E.P.B.G & G.I.Science

The article we read this week, “Environmental Perception and Behavioral Geography” by Amedeo & Golledge, discussed the development and significance of the specialization of behavioral geography. While not immediately obvious, there are some similarities between this field of study and that of G.I.Science. As the authors discussed on page 137, Environmental Perception and Behavioral Geography’s (E.P.B.G.) beginning was influenced by a changing focus of study from large scale human events over extensive spaces to a smaller, more individual, scale which emphasized the importance of interaction between humans and their environment. After this shift in scale of study, traditional issues were revisited and more questions were asked. An important tenant of G.I.Science is that of scale. Many ideas or perceptions can be changed when something is examined at a different scale. Whether one is looking at issues of scale in terms of a river network (G.I.S) or a shift in a focus of study (E.P.B.G.), knowing how to manage and maximize the positive consequences of scale is important for both fields.
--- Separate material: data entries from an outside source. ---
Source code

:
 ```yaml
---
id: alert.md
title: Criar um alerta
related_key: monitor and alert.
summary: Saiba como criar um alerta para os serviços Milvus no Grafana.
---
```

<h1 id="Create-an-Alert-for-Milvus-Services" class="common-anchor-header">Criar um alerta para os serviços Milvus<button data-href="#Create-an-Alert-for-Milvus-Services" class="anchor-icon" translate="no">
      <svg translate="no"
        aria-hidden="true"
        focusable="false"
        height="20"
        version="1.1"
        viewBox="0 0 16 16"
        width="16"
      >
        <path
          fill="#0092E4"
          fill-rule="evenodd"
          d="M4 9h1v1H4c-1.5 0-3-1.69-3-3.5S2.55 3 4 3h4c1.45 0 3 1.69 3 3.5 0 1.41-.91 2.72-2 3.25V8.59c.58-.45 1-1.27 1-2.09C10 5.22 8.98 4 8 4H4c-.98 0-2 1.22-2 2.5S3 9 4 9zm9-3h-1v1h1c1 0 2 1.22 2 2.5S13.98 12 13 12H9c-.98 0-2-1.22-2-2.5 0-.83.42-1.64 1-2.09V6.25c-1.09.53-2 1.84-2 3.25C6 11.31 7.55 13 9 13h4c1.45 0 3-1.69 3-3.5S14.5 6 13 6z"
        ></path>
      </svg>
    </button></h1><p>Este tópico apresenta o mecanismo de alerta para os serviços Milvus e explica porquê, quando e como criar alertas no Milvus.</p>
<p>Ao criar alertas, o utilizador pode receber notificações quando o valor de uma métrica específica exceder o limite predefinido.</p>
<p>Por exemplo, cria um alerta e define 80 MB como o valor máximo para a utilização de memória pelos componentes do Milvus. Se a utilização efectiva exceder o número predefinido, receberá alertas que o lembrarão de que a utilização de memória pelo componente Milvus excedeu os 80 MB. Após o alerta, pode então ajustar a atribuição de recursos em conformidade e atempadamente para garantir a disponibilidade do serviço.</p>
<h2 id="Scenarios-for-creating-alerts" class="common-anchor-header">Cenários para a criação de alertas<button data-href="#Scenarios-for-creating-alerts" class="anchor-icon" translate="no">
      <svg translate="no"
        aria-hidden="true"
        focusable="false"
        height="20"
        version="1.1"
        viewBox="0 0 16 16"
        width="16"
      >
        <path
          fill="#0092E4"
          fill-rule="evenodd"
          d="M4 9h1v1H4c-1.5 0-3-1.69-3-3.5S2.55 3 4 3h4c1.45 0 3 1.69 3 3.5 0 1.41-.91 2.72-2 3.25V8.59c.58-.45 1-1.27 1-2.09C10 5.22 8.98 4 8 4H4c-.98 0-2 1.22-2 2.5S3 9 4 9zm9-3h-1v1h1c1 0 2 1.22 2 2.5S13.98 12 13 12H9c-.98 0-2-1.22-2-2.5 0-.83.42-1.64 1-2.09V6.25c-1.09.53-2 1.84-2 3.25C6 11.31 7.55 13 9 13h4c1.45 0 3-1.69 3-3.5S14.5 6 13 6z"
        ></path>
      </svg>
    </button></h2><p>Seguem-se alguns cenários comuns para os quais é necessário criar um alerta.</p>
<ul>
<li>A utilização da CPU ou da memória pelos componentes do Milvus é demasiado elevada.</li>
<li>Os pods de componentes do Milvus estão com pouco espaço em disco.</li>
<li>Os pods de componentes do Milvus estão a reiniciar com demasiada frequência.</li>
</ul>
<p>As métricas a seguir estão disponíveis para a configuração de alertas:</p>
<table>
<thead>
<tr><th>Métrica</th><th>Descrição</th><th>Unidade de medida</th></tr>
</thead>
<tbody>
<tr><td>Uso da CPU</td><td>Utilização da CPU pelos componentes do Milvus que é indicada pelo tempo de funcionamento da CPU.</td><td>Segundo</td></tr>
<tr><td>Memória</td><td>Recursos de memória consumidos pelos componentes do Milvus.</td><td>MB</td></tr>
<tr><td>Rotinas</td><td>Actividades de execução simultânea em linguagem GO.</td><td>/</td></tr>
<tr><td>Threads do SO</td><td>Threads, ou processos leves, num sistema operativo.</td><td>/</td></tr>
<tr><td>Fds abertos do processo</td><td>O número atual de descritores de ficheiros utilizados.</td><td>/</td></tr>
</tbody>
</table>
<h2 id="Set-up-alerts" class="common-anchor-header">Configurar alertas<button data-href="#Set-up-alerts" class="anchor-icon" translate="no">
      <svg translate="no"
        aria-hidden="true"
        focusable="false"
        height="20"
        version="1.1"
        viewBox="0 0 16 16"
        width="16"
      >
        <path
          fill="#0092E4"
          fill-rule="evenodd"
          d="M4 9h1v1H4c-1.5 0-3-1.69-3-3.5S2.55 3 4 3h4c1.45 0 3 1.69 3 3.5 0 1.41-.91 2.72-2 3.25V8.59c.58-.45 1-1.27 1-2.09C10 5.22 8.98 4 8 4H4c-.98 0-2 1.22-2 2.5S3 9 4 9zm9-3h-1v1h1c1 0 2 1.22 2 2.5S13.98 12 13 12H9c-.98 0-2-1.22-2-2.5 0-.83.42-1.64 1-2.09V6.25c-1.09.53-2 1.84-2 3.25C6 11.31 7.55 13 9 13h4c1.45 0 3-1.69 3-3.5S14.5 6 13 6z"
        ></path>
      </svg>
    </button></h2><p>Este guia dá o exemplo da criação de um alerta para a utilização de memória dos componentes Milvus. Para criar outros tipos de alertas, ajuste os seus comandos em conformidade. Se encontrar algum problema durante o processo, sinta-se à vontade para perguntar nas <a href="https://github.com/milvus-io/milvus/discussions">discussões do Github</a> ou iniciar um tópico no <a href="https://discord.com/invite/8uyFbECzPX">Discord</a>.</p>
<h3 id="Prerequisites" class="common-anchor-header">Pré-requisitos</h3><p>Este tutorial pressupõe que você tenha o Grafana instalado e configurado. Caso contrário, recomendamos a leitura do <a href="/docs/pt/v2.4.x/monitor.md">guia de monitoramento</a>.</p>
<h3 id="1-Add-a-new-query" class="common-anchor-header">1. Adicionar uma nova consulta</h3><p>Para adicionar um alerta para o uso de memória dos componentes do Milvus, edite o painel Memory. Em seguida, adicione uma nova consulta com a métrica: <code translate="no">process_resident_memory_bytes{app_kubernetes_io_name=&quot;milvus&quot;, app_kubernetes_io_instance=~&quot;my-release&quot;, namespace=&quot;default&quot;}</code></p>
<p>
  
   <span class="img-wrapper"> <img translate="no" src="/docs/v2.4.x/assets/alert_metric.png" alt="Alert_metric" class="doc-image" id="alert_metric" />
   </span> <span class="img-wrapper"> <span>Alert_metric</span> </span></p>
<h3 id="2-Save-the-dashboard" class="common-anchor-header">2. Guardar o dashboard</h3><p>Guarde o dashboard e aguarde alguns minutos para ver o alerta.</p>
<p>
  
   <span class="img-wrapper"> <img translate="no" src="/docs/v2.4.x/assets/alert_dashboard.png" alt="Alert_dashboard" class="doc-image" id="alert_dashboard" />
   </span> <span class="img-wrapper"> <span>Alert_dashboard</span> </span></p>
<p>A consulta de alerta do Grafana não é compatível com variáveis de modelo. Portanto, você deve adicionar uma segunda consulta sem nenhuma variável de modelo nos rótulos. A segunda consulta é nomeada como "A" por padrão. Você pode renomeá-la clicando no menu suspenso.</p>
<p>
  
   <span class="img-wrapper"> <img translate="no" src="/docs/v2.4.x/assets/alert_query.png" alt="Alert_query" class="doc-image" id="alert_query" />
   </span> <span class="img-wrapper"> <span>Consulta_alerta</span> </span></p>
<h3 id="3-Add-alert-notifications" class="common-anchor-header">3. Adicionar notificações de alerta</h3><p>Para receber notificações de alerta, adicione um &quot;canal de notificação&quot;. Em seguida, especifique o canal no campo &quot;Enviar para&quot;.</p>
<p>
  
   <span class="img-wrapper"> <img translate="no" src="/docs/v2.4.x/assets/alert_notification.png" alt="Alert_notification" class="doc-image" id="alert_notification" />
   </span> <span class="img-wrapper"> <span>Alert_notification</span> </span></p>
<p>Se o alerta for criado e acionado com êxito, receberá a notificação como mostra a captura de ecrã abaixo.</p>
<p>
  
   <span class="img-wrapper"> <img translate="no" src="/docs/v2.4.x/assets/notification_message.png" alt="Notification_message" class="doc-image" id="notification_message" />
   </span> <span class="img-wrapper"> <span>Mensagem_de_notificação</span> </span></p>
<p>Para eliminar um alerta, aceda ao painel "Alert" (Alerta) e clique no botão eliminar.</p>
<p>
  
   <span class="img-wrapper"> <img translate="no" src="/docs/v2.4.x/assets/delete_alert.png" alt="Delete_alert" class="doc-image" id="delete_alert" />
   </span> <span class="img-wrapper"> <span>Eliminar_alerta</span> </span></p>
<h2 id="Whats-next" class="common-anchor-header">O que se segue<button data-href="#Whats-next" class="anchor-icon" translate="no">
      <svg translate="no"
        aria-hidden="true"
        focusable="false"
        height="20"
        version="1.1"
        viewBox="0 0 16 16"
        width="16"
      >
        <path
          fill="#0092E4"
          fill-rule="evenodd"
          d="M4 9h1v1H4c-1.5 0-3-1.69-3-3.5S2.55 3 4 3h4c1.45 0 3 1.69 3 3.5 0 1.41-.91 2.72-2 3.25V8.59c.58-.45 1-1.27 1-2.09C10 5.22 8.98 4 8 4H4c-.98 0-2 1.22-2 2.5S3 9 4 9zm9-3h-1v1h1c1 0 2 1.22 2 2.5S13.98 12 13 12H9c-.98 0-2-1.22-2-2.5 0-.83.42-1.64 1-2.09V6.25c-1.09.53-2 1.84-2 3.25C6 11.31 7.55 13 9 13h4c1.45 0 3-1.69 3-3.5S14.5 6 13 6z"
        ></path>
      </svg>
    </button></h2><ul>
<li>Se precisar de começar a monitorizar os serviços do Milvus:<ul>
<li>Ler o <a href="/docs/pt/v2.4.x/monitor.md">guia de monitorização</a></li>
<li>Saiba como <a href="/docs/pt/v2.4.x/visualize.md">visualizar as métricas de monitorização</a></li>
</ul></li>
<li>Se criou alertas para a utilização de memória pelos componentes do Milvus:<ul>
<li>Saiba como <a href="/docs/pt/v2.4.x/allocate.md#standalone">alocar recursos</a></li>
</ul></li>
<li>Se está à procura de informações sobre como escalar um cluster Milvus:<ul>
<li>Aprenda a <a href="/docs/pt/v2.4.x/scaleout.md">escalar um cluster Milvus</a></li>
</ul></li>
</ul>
An interesting idea that was discussed in the article was what constituted an environment. Since E.P.B.G. is heavily focused upon environment and how humans interact with and experience it, having a good idea of what it constitutes is a good idea. As was noted, two broad categories of environment (built and non-built) emerged, which greatly expanded the field of study. Similar to G.I.Science, as was discussed in class, there can often be complications that arise when people have different definitions of an object or idea (ex. when does a river start or stop). Speaking of which, I felt that this paper glossed over the idea of what makes an environment and that the couple of sentences devoted to it were unfulfilling. A more comprehensive definition would have made the overall paper clearer, but perhaps a more comprehensive definition is not obtainable.